The survey was carried out by The San Francisco Chronicle after the recall election of progressive District Attorney Chesa Boudin, who was ousted in June amid frustration over public safety in the deeply Democratic city.

Respondents largely agreed on the city’s top problems: Homelessness took first place, followed by public safety and housing costs. Nearly 70 percent said they doubted those problems would get better in the coming three years.

One respondent, Dae Echols, 53, told The Chronicle he was ‘fed up with the city’ and rising prices would likely force him to retire elsewhere. The average rent in San Francisco has risen to $3,750 per month.

‘I just remember the hippie generation, and it was all about, take care of your friends, brotherly love. And that is totally gone,’ said Echols.

Major crimes in San Francisco are up 7.4 percent so far this year from the same period in 2021

San Francisco officials last month unveiled what they said was a deliberately ‘soft touch’ scheme to deal with the city’s relentless drug crisis – insisting that under their plan ‘nobody’s going to jail,’ but remaining vague on how to end the problem.

With nearly 1,700 fatal overdoses since the start of 2020, San Francisco’s drug crisis has resulted in almost double the death toll of the COVID-19 pandemic.

The new plan, named ‘San Francisco Recovers,’ appeared remarkably similar to the safe-space and open-air market approach the Linkage Center employed.

The plan promoted ‘supervised consumption sites where drug users can safely use substances under medical supervision to prevent accidental overdose deaths.’

Matt Dorsey, a supervisor, said that the goals were deliberately ‘soft touch.’

They include electronically-tagging users and having police officers track them down and confiscate their drugs if they wander into known drug-dealing areas.

San Francisco’s supervisors want job placement and training instead of imprisonment for those who agree to stop drug dealing, and ‘right to recovery’ zones near treatment centers, with zero tolerance for possession or dealing.

‘This is a way that nobody’s going to jail but we’re doing an effective job of interrupting the drug market and drug scenes,’ Dorsey said, according to The San Francisco Standard.

Some residents blame Mayor London Breed, whose earlier popularity for steering the city through the pandemic appears to have waned amid rising crime, the fentanyl epidemic and other woes. 

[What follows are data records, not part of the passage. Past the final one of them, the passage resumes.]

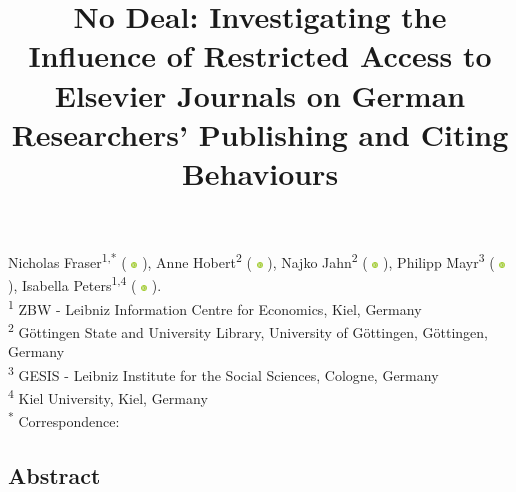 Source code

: \documentclass[
]{article}
\title{\vspace{-2em}No Deal: Investigating the Influence of Restricted Access to Elsevier Journals on German Researchers' Publishing and Citing Behaviours\vspace{-3em}}
\date{}
\begin{document}
\maketitle

\newcommand{\orcid}{%
  \begingroup\normalfont
  \includegraphics[height=6px]{./assets/orcid_logo.png}%
  \endgroup
}
Nicholas Fraser\textsuperscript{1,*} (\orcid{} \href{https://orcid.org/0000-0002-7582-6339}{\color{black}{0000-0002-7582-6339}}), Anne Hobert\textsuperscript{2} (\orcid{} \href{https://orcid.org/0000-0003-2429-2995}{\color{black}{0000-0003-2429-2995}}), Najko Jahn\textsuperscript{2} (\orcid{} \href{https://orcid.org/0000-0001-5105-1463}{\color{black}{0000-0001-5105-1463}}), Philipp Mayr\textsuperscript{3} (\orcid{} \href{https://orcid.org/0000-0002-6656-1658}{\color{black}{0000-0002-6656-1658}}), Isabella Peters\textsuperscript{1,4} (\orcid{} \href{https://orcid.org/0000-0001-5840-0806}{\color{black}{0000-0001-5840-0806}}). \\

\textsuperscript{1} ZBW - Leibniz Information Centre for Economics, Kiel, Germany \\
\textsuperscript{2} Göttingen State and University Library, University of Göttingen, Göttingen, Germany \\
\textsuperscript{3} GESIS - Leibniz Institute for the Social Sciences, Cologne, Germany \\
\textsuperscript{4} Kiel University, Kiel, Germany \\

\textsuperscript{*} Correspondence: \href{mailto:n.fraser@zbw.eu}{\color{black}{n.fraser@zbw.eu}} 

\hypertarget{abstract}{%
\subsection{Abstract}\label{abstract}}
\end{document}
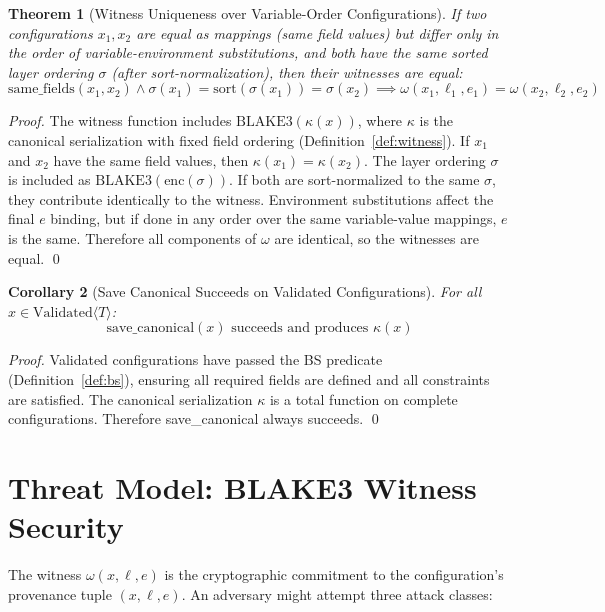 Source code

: \documentclass[12pt, letterpaper]{report}
\theoremstyle{plain}
\newtheorem{theorem}{Theorem}[chapter]
\newtheorem{corollary}[theorem]{Corollary}
\theoremstyle{definition}
\theoremstyle{remark}
\begin{document}
\begin{theorem}[Witness Uniqueness over Variable-Order Configurations]
\label{thm:witness-order-independence}
If two configurations $x_1, x_2$ are equal as mappings (same field values)
but differ only in the order of variable-environment substitutions,
and both have the same sorted layer ordering $\sigma$ (after sort-normalization),
then their witnesses are equal:
\[
  \mathrm{same\_fields}(x_1, x_2)
  \land \sigma(x_1) = \mathrm{sort}(\sigma(x_1)) = \sigma(x_2)
  \implies \omega(x_1, \ell_1, e_1) = \omega(x_2, \ell_2, e_2)
\]
\end{theorem}

\begin{proof}
The witness function includes $\mathrm{BLAKE3}(\kappa(x))$, where $\kappa$ is
the canonical serialization with fixed field ordering (Definition~\ref{def:witness}).
If $x_1$ and $x_2$ have the same field values, then $\kappa(x_1) = \kappa(x_2)$.
The layer ordering $\sigma$ is included as $\mathrm{BLAKE3}(\mathrm{enc}(\sigma))$.
If both are sort-normalized to the same $\sigma$, they contribute identically
to the witness. Environment substitutions affect the final $e$ binding, but
if done in any order over the same variable-value mappings, $e$ is the same.
Therefore all components of $\omega$ are identical, so the witnesses are equal. \qed
\end{proof}

\begin{corollary}[Save Canonical Succeeds on Validated Configurations]
For all $x \in \mathrm{Validated}\langle T\rangle$:
\[
  \mathrm{save\_canonical}(x) \text{ succeeds and produces } \kappa(x)
\]
\end{corollary}

\begin{proof}
Validated configurations have passed the BS predicate (Definition~\ref{def:bs}),
ensuring all required fields are defined and all constraints are satisfied.
The canonical serialization $\kappa$ is a total function on complete configurations.
Therefore save_canonical always succeeds. \qed
\end{proof}

\section{Threat Model: BLAKE3 Witness Security}

The witness $\omega(x, \ell, e)$ is the cryptographic commitment to the
configuration's provenance tuple $(x, \ell, e)$. An adversary might attempt
three attack classes:
\end{document}
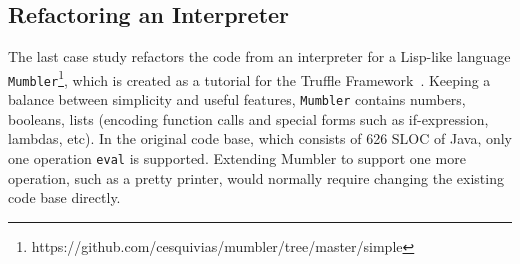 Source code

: \begin{comment}
\subsection{Refactoring a Compiler}
The last case study applies our approach to a larger code base of a simple
one-pass compiler for \lstinline{C0} (a subset of \lstinline{C}). This compiler
is a handwritten, monolithic compiler used for educational purposes at Aarhus
University, Denmark\footnote{Source code available at
  http://cs.au.dk/~mis/dOvs/Czero.java}. \lstinline{C0} is restricted to
integers, several control structures and function declaration/definition and
basic I/O statements. All the code (including parsing, code generation for
various structures, error handling) is entangled in one big file. Following our
approach with \mixin, we refactored the code to several smaller interfaces
(including \lstinline{Constants}, \lstinline{MemberFields}, interfaces for
parsing different structures, etc). After the refactoring, the new code does not
reduce code as previous case studies. SLOC for original code without comments
and blank lines is 828, while ours is 830 (for fair comparison, we put all
interfaces into one file when calculating SLOC). However, the case study shows
two things: Classless Java can be applied to real code base such as compilers;
code becomes more modular without the sacrifice of code amount/simplicity.
\marco{Why we do not cite the result of the former study? the one with object algebraes
where the number of lines grown quite a while?}
\end{comment}

\subsection{Refactoring an Interpreter}\label{subsec:int}
The last case study refactors the code from an interpreter for
a Lisp-like language
\lstinline{Mumbler}\footnote{https://github.com/cesquivias/mumbler/tree/master/simple},
which is created as a tutorial for the Truffle
Framework~\cite{wurthinger2013one}.  Keeping a balance between
simplicity and useful features, \lstinline{Mumbler} contains numbers,
booleans, lists (encoding function calls and special forms such as
if-expression, lambdas, etc). In the original code base, which
consists of 626 SLOC of Java, only one operation \texttt{eval} is
supported. Extending Mumbler to support one more operation, such as a
pretty printer, would normally require changing the existing code base
directly.

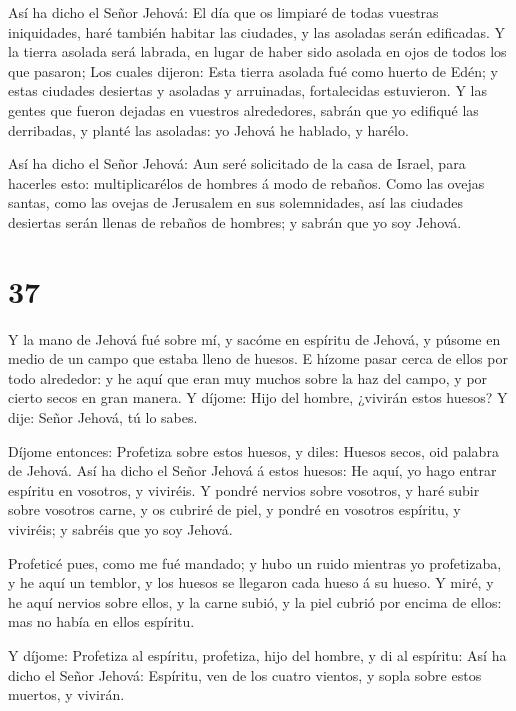  Así ha dicho el Señor Jehová: El día que os limpiaré de
todas vuestras iniquidades, haré también habitar las ciudades, y las
asoladas serán edificadas.  Y la tierra asolada será
labrada, en lugar de haber sido asolada en ojos de todos los que
pasaron;  Los cuales dijeron: Esta tierra asolada fué como
huerto de Edén; y estas ciudades desiertas y asoladas y arruinadas,
fortalecidas estuvieron.  Y las gentes que fueron dejadas
en vuestros alrededores, sabrán que yo edifiqué las derribadas, y planté
las asoladas: yo Jehová he hablado, y harélo.

 Así ha dicho el Señor Jehová: Aun seré solicitado de la
casa de Israel, para hacerles esto: multiplicarélos de hombres á modo de
rebaños.  Como las ovejas santas, como las ovejas de
Jerusalem en sus solemnidades, así las ciudades desiertas serán llenas
de rebaños de hombres; y sabrán que yo soy Jehová.

\hypertarget{section-36}{%
\section{37}\label{section-36}}

 Y la mano de Jehová fué sobre mí, y sacóme en espíritu de
Jehová, y púsome en medio de un campo que estaba lleno de huesos.
 E hízome pasar cerca de ellos por todo alrededor: y he aquí
que eran muy muchos sobre la haz del campo, y por cierto secos en gran
manera.  Y díjome: Hijo del hombre, ¿vivirán estos huesos? Y
dije: Señor Jehová, tú lo sabes.

 Díjome entonces: Profetiza sobre estos huesos, y diles:
Huesos secos, oid palabra de Jehová.  Así ha dicho el Señor
Jehová á estos huesos: He aquí, yo hago entrar espíritu en vosotros, y
viviréis.  Y pondré nervios sobre vosotros, y haré subir
sobre vosotros carne, y os cubriré de piel, y pondré en vosotros
espíritu, y viviréis; y sabréis que yo soy Jehová.

 Profeticé pues, como me fué mandado; y hubo un ruido
mientras yo profetizaba, y he aquí un temblor, y los huesos se llegaron
cada hueso á su hueso.  Y miré, y he aquí nervios sobre
ellos, y la carne subió, y la piel cubrió por encima de ellos: mas no
había en ellos espíritu.

 Y díjome: Profetiza al espíritu, profetiza, hijo del
hombre, y di al espíritu: Así ha dicho el Señor Jehová: Espíritu, ven de
los cuatro vientos, y sopla sobre estos muertos, y vivirán.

Parisa Safarzadeh, spokeswoman for London Breed, the mayor of San Francisco, said the Linkage Center had been a valuable experiment.

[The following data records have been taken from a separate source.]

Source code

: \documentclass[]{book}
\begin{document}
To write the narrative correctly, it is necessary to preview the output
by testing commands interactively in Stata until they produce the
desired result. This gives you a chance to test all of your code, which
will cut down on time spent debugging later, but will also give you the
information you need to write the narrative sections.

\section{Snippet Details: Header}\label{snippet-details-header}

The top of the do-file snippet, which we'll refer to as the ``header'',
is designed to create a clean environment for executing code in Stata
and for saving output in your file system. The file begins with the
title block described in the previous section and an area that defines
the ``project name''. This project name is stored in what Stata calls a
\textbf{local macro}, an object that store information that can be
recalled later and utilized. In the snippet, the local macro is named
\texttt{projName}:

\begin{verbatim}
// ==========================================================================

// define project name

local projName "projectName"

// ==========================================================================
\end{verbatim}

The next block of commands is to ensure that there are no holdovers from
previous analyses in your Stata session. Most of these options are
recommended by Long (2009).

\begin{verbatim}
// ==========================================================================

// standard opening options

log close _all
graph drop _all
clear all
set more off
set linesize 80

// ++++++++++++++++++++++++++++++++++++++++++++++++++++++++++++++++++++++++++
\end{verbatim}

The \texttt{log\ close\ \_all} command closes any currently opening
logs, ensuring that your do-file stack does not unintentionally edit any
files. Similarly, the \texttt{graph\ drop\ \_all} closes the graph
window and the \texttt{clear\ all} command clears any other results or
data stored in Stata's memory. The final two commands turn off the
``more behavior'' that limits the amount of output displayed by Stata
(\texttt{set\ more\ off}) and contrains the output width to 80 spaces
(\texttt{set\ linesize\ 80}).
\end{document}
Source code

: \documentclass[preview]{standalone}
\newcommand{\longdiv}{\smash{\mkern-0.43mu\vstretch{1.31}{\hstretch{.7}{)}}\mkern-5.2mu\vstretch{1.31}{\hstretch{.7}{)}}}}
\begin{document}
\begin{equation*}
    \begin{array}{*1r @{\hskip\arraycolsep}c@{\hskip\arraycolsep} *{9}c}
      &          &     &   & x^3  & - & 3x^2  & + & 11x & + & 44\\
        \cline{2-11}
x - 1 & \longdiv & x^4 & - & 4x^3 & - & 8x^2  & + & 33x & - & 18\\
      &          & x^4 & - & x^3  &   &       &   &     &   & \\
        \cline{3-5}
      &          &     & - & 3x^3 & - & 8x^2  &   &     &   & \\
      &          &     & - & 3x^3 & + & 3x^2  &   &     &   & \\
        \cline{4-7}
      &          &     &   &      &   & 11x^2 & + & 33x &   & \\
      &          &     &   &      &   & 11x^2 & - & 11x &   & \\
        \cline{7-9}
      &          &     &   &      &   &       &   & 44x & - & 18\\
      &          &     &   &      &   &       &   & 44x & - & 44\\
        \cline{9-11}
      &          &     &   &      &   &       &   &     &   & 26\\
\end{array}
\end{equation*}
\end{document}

She said the site was an ‘immediate intervention to stabilize the community in the short term while the city developed its longer term plans for the Tenderloin.’

Frustration with San Francisco’s decline has intensified in recent months, with the ejection of progressive DA Chesa Boudin in a recall election following community outrage over his perceived soft policies.

Gina McDonald, a co-founder of Mothers Against Drug Deaths (MADD), told DailyMail.com they welcomed the closure of the site, saying that many contractors had made huge profits from its operations.

‘San Francisco has become Gotham,’ she said. ‘It has to change.’